V’è in questo strazio una buona notizia, scrive Dahlke, ossia la certezza di poter salvare fino a 20.000 animali grazie a una semplice decisione presa tempestivamente. Qualora questa scelta avvenisse a metà della nostra vita, salveremmo pur sempre 10.000 creature.

Ogni singolo individuo, quindi, con le sue personali decisioni, esercita una notevole influenza.

Nella terza parte del libro, l’autore esamina i vantaggi di una dieta vegan non solo a livello fisico, ma anche spirituale ed energetico. La vita degli animali in allevamento spesso è ancor più crudele della loro morte ed è importante diventare consapevoli delle conseguenze anche spirituali di quanto stiamo infliggendo loro, perché chi mangia animali ne incorpora anche la sofferenza, la conterrà dentro di sé, trascinandosela addosso.

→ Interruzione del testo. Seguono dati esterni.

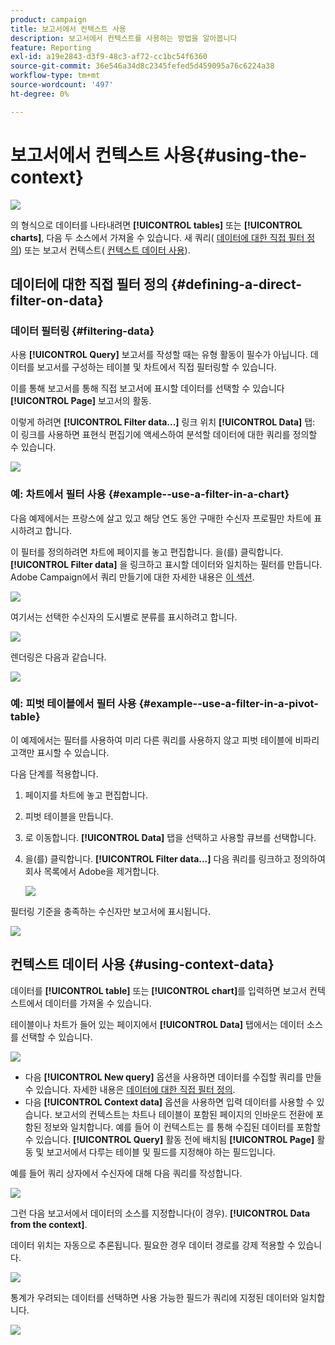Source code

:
 ```yaml
---
product: campaign
title: 보고서에서 컨텍스트 사용
description: 보고서에서 컨텍스트를 사용하는 방법을 알아봅니다
feature: Reporting
exl-id: a19e2843-d3f9-48c3-af72-cc1bc54f6360
source-git-commit: 36e546a34d8c2345fefed5d459095a76c6224a38
workflow-type: tm+mt
source-wordcount: '497'
ht-degree: 0%

---
```


# 보고서에서 컨텍스트 사용{#using-the-context}

![](../../assets/common.svg)

의 형식으로 데이터를 나타내려면 **[!UICONTROL tables]** 또는 **[!UICONTROL charts]**, 다음 두 소스에서 가져올 수 있습니다. 새 쿼리( [데이터에 대한 직접 필터 정의](#defining-a-direct-filter-on-data)) 또는 보고서 컨텍스트( [컨텍스트 데이터 사용](#using-context-data)).

## 데이터에 대한 직접 필터 정의 {#defining-a-direct-filter-on-data}

### 데이터 필터링 {#filtering-data}

사용 **[!UICONTROL Query]** 보고서를 작성할 때는 유형 활동이 필수가 아닙니다. 데이터를 보고서를 구성하는 테이블 및 차트에서 직접 필터링할 수 있습니다.

이를 통해 보고서를 통해 직접 보고서에 표시할 데이터를 선택할 수 있습니다 **[!UICONTROL Page]** 보고서의 활동.

이렇게 하려면 **[!UICONTROL Filter data...]** 링크 위치 **[!UICONTROL Data]** 탭: 이 링크를 사용하면 표현식 편집기에 액세스하여 분석할 데이터에 대한 쿼리를 정의할 수 있습니다.

![](assets/reporting_filter_data_from_page.png)

### 예: 차트에서 필터 사용 {#example--use-a-filter-in-a-chart}

다음 예제에서는 프랑스에 살고 있고 해당 연도 동안 구매한 수신자 프로필만 차트에 표시하려고 합니다.

이 필터를 정의하려면 차트에 페이지를 놓고 편집합니다. 을(를) 클릭합니다. **[!UICONTROL Filter data]** 을 링크하고 표시할 데이터와 일치하는 필터를 만듭니다. Adobe Campaign에서 쿼리 만들기에 대한 자세한 내용은 [이 섹션](../../platform/using/about-queries-in-campaign.md).

![](assets/s_ncs_advuser_report_wizard_029.png)

여기서는 선택한 수신자의 도시별로 분류를 표시하려고 합니다.

![](assets/reporting_graph_with_2vars.png)

렌더링은 다음과 같습니다.

![](assets/reporting_graph_with_2vars_preview.png)

### 예: 피벗 테이블에서 필터 사용 {#example--use-a-filter-in-a-pivot-table}

이 예제에서는 필터를 사용하여 미리 다른 쿼리를 사용하지 않고 피벗 테이블에 비파리 고객만 표시할 수 있습니다.

다음 단계를 적용합니다.

1. 페이지를 차트에 놓고 편집합니다.
1. 피벗 테이블을 만듭니다.
1. 로 이동합니다. **[!UICONTROL Data]** 탭을 선택하고 사용할 큐브를 선택합니다.
1. 을(를) 클릭합니다. **[!UICONTROL Filter data...]** 다음 쿼리를 링크하고 정의하여 회사 목록에서 Adobe을 제거합니다.

   ![](assets/s_ncs_advuser_report_display_03.png)

필터링 기준을 충족하는 수신자만 보고서에 표시됩니다.

![](assets/s_ncs_advuser_report_display_04.png)

## 컨텍스트 데이터 사용 {#using-context-data}

데이터를 **[!UICONTROL table]** 또는 **[!UICONTROL chart]**&#x200B;를 입력하면 보고서 컨텍스트에서 데이터를 가져올 수 있습니다.

테이블이나 차트가 들어 있는 페이지에서 **[!UICONTROL Data]** 탭에서는 데이터 소스를 선택할 수 있습니다.

![](assets/s_ncs_advuser_report_datasource_3.png)

* 다음 **[!UICONTROL New query]** 옵션을 사용하면 데이터를 수집할 쿼리를 만들 수 있습니다. 자세한 내용은 [데이터에 대한 직접 필터 정의](#defining-a-direct-filter-on-data).
* 다음 **[!UICONTROL Context data]** 옵션을 사용하면 입력 데이터를 사용할 수 있습니다. 보고서의 컨텍스트는 차트나 테이블이 포함된 페이지의 인바운드 전환에 포함된 정보와 일치합니다. 예를 들어 이 컨텍스트는 를 통해 수집된 데이터를 포함할 수 있습니다. **[!UICONTROL Query]** 활동 전에 배치됨 **[!UICONTROL Page]** 활동 및 보고서에서 다루는 테이블 및 필드를 지정해야 하는 필드입니다.

예를 들어 쿼리 상자에서 수신자에 대해 다음 쿼리를 작성합니다.

![](assets/s_ncs_advuser_report_datasource_2.png)

그런 다음 보고서에서 데이터의 소스를 지정합니다(이 경우). **[!UICONTROL Data from the context]**.

데이터 위치는 자동으로 추론됩니다. 필요한 경우 데이터 경로를 강제 적용할 수 있습니다.

![](assets/s_ncs_advuser_report_datasource_4.png)

통계가 우려되는 데이터를 선택하면 사용 가능한 필드가 쿼리에 지정된 데이터와 일치합니다.

![](assets/s_ncs_advuser_report_datasource_1.png)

Chiude il libro un ricettario vegan a cura di Dorothea Neumayr, talentuosa cuoca insignita del celebre cappello Gault Millau. Ingredienti vegetali il più possibile integrali e freschi, preferibilmente acquistati da un contadino di fiducia e stagionali. E’ questa la spesa ideale per uno stile di vita sano e ricette vegane etiche e gustose, assolutamente da provare!

Io per ora ho sperimentato la sua insalata con pomodori e pesche, la stessa che ho condiviso con voi nello scorso post ;-)

E voi? Avete già letto questo libro? E se sì, che ne pensate? Su su non siate timidi, sono curiosa dei vostri pareri!